┌─ Data for the task

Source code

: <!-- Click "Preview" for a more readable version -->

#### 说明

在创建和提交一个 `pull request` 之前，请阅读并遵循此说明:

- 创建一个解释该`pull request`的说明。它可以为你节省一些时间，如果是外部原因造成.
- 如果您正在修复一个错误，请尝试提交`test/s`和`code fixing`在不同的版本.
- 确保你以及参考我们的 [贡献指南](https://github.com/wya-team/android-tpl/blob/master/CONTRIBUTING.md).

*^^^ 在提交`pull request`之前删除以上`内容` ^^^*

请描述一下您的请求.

└─
┌─ Data for the task

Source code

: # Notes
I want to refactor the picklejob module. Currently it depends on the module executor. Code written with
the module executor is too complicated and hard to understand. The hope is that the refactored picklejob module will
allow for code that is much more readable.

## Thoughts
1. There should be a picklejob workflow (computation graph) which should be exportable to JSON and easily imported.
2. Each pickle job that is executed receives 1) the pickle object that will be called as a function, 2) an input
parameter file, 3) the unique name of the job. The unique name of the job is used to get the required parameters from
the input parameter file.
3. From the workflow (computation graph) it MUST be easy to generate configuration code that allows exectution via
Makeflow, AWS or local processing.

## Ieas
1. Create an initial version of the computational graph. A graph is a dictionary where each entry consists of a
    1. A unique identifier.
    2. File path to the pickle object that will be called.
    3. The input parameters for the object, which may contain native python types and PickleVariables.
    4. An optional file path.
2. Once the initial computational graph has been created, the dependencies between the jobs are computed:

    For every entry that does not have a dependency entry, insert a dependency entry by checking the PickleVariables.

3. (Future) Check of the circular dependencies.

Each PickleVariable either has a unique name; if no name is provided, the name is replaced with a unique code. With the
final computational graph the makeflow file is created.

└─

■ **To do**: Only a number should be returned: how many lines in the material contain "executor"?

■ **Solution for this exercise**: 2